Repeat the records. Each line must match exactly.

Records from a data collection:
——

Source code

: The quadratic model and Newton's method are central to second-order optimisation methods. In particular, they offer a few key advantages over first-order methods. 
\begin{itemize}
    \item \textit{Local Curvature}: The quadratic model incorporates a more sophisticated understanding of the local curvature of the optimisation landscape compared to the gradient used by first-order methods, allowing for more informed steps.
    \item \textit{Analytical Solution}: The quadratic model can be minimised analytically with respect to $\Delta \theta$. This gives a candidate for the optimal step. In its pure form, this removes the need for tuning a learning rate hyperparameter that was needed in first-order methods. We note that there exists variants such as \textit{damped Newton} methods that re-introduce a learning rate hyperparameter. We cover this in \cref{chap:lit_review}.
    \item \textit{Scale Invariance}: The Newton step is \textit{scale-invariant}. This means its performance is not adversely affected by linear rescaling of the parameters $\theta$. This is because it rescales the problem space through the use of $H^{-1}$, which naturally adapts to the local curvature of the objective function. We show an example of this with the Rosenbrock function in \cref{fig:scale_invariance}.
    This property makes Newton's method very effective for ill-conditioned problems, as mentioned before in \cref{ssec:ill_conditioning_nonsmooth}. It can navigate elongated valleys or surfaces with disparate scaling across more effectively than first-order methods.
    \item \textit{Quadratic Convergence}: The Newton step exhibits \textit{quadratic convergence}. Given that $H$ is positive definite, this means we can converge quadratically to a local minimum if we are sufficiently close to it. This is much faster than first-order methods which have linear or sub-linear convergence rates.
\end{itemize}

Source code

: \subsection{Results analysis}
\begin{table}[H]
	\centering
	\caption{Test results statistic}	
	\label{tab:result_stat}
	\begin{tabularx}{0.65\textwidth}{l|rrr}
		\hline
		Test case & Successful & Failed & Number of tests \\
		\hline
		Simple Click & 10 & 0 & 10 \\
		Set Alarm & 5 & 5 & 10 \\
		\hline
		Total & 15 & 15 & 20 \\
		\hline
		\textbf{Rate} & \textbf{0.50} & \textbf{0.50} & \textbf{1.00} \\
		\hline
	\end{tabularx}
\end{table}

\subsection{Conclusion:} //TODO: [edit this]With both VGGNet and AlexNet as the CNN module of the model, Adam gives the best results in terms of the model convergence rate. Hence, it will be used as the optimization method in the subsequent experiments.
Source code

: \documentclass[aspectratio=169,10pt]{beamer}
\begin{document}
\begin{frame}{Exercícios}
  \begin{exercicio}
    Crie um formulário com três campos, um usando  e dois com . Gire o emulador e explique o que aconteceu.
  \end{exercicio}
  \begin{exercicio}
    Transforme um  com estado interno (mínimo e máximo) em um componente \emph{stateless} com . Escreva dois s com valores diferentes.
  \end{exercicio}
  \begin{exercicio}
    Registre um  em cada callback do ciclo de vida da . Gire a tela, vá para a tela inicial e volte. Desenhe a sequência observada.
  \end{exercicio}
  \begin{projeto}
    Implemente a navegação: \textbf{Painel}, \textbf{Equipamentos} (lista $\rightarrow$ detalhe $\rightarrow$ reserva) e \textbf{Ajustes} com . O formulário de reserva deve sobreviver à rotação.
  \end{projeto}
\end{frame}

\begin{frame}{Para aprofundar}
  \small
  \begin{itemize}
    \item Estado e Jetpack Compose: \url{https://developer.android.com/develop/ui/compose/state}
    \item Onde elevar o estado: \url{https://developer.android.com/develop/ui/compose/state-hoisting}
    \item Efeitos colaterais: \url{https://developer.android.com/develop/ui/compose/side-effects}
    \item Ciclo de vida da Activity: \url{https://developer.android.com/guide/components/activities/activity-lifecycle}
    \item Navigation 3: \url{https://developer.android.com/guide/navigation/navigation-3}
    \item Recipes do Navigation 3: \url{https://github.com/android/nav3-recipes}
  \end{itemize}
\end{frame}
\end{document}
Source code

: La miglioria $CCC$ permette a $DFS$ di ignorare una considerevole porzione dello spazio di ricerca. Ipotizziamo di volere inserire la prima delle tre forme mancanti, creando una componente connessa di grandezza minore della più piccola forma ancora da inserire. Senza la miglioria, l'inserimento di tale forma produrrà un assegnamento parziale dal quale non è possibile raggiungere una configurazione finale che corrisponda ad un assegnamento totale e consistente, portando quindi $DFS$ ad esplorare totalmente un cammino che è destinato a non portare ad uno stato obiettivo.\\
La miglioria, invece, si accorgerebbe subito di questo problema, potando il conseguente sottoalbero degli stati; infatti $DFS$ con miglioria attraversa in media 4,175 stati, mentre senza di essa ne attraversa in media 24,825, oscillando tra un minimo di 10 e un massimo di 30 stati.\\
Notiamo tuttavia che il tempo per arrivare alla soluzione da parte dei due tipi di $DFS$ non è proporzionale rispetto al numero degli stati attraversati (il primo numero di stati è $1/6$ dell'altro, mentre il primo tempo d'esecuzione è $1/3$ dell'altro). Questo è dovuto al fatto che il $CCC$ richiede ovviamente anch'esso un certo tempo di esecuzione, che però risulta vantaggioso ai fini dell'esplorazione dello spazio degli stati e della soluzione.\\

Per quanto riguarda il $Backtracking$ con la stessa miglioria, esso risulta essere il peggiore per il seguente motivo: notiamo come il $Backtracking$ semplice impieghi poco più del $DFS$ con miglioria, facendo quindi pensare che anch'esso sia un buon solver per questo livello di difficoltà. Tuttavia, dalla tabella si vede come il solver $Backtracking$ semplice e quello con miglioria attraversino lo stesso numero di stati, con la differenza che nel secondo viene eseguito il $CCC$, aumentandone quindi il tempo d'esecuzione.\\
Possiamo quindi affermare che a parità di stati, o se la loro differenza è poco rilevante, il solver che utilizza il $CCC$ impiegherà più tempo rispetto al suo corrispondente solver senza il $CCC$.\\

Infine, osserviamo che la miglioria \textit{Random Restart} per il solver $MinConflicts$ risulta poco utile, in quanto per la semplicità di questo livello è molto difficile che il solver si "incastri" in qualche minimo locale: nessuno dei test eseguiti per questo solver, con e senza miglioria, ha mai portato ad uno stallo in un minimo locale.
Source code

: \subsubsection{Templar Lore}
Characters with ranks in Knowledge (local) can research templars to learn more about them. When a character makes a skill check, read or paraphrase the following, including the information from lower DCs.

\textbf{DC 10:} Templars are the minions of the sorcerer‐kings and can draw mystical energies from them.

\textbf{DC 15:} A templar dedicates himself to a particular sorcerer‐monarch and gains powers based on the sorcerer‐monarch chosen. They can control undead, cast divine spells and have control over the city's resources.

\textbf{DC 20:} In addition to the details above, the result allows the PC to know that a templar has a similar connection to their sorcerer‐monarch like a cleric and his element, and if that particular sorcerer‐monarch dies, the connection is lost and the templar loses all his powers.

——

Exercise solution:
Source code

: The quadratic model and Newton's method are central to second-order optimisation methods. In particular, they offer a few key advantages over first-order methods. 
\begin{itemize}
    \item \textit{Local Curvature}: The quadratic model incorporates a more sophisticated understanding of the local curvature of the optimisation landscape compared to the gradient used by first-order methods, allowing for more informed steps.
    \item \textit{Analytical Solution}: The quadratic model can be minimised analytically with respect to $\Delta \theta$. This gives a candidate for the optimal step. In its pure form, this removes the need for tuning a learning rate hyperparameter that was needed in first-order methods. We note that there exists variants such as \textit{damped Newton} methods that re-introduce a learning rate hyperparameter. We cover this in \cref{chap:lit_review}.
    \item \textit{Scale Invariance}: The Newton step is \textit{scale-invariant}. This means its performance is not adversely affected by linear rescaling of the parameters $\theta$. This is because it rescales the problem space through the use of $H^{-1}$, which naturally adapts to the local curvature of the objective function. We show an example of this with the Rosenbrock function in \cref{fig:scale_invariance}.
    This property makes Newton's method very effective for ill-conditioned problems, as mentioned before in \cref{ssec:ill_conditioning_nonsmooth}. It can navigate elongated valleys or surfaces with disparate scaling across more effectively than first-order methods.
    \item \textit{Quadratic Convergence}: The Newton step exhibits \textit{quadratic convergence}. Given that $H$ is positive definite, this means we can converge quadratically to a local minimum if we are sufficiently close to it. This is much faster than first-order methods which have linear or sub-linear convergence rates.
\end{itemize}

Source code

: \subsection{Results analysis}
\begin{table}[H]
	\centering
	\caption{Test results statistic}	
	\label{tab:result_stat}
	\begin{tabularx}{0.65\textwidth}{l|rrr}
		\hline
		Test case & Successful & Failed & Number of tests \\
		\hline
		Simple Click & 10 & 0 & 10 \\
		Set Alarm & 5 & 5 & 10 \\
		\hline
		Total & 15 & 15 & 20 \\
		\hline
		\textbf{Rate} & \textbf{0.50} & \textbf{0.50} & \textbf{1.00} \\
		\hline
	\end{tabularx}
\end{table}

\subsection{Conclusion:} //TODO: [edit this]With both VGGNet and AlexNet as the CNN module of the model, Adam gives the best results in terms of the model convergence rate. Hence, it will be used as the optimization method in the subsequent experiments.
Source code

: \documentclass[aspectratio=169,10pt]{beamer}
\begin{document}
\begin{frame}{Exercícios}
  \begin{exercicio}
    Crie um formulário com três campos, um usando  e dois com . Gire o emulador e explique o que aconteceu.
  \end{exercicio}
  \begin{exercicio}
    Transforme um  com estado interno (mínimo e máximo) em um componente \emph{stateless} com . Escreva dois s com valores diferentes.
  \end{exercicio}
  \begin{exercicio}
    Registre um  em cada callback do ciclo de vida da . Gire a tela, vá para a tela inicial e volte. Desenhe a sequência observada.
  \end{exercicio}
  \begin{projeto}
    Implemente a navegação: \textbf{Painel}, \textbf{Equipamentos} (lista $\rightarrow$ detalhe $\rightarrow$ reserva) e \textbf{Ajustes} com . O formulário de reserva deve sobreviver à rotação.
  \end{projeto}
\end{frame}

\begin{frame}{Para aprofundar}
  \small
  \begin{itemize}
    \item Estado e Jetpack Compose: \url{https://developer.android.com/develop/ui/compose/state}
    \item Onde elevar o estado: \url{https://developer.android.com/develop/ui/compose/state-hoisting}
    \item Efeitos colaterais: \url{https://developer.android.com/develop/ui/compose/side-effects}
    \item Ciclo de vida da Activity: \url{https://developer.android.com/guide/components/activities/activity-lifecycle}
    \item Navigation 3: \url{https://developer.android.com/guide/navigation/navigation-3}
    \item Recipes do Navigation 3: \url{https://github.com/android/nav3-recipes}
  \end{itemize}
\end{frame}
\end{document}
Source code

: La miglioria $CCC$ permette a $DFS$ di ignorare una considerevole porzione dello spazio di ricerca. Ipotizziamo di volere inserire la prima delle tre forme mancanti, creando una componente connessa di grandezza minore della più piccola forma ancora da inserire. Senza la miglioria, l'inserimento di tale forma produrrà un assegnamento parziale dal quale non è possibile raggiungere una configurazione finale che corrisponda ad un assegnamento totale e consistente, portando quindi $DFS$ ad esplorare totalmente un cammino che è destinato a non portare ad uno stato obiettivo.\\
La miglioria, invece, si accorgerebbe subito di questo problema, potando il conseguente sottoalbero degli stati; infatti $DFS$ con miglioria attraversa in media 4,175 stati, mentre senza di essa ne attraversa in media 24,825, oscillando tra un minimo di 10 e un massimo di 30 stati.\\
Notiamo tuttavia che il tempo per arrivare alla soluzione da parte dei due tipi di $DFS$ non è proporzionale rispetto al numero degli stati attraversati (il primo numero di stati è $1/6$ dell'altro, mentre il primo tempo d'esecuzione è $1/3$ dell'altro). Questo è dovuto al fatto che il $CCC$ richiede ovviamente anch'esso un certo tempo di esecuzione, che però risulta vantaggioso ai fini dell'esplorazione dello spazio degli stati e della soluzione.\\

Per quanto riguarda il $Backtracking$ con la stessa miglioria, esso risulta essere il peggiore per il seguente motivo: notiamo come il $Backtracking$ semplice impieghi poco più del $DFS$ con miglioria, facendo quindi pensare che anch'esso sia un buon solver per questo livello di difficoltà. Tuttavia, dalla tabella si vede come il solver $Backtracking$ semplice e quello con miglioria attraversino lo stesso numero di stati, con la differenza che nel secondo viene eseguito il $CCC$, aumentandone quindi il tempo d'esecuzione.\\
Possiamo quindi affermare che a parità di stati, o se la loro differenza è poco rilevante, il solver che utilizza il $CCC$ impiegherà più tempo rispetto al suo corrispondente solver senza il $CCC$.\\

Infine, osserviamo che la miglioria \textit{Random Restart} per il solver $MinConflicts$ risulta poco utile, in quanto per la semplicità di questo livello è molto difficile che il solver si "incastri" in qualche minimo locale: nessuno dei test eseguiti per questo solver, con e senza miglioria, ha mai portato ad uno stallo in un minimo locale.
Source code

: \subsubsection{Templar Lore}
Characters with ranks in Knowledge (local) can research templars to learn more about them. When a character makes a skill check, read or paraphrase the following, including the information from lower DCs.

\textbf{DC 10:} Templars are the minions of the sorcerer‐kings and can draw mystical energies from them.

\textbf{DC 15:} A templar dedicates himself to a particular sorcerer‐monarch and gains powers based on the sorcerer‐monarch chosen. They can control undead, cast divine spells and have control over the city's resources.

\textbf{DC 20:} In addition to the details above, the result allows the PC to know that a templar has a similar connection to their sorcerer‐monarch like a cleric and his element, and if that particular sorcerer‐monarch dies, the connection is lost and the templar loses all his powers.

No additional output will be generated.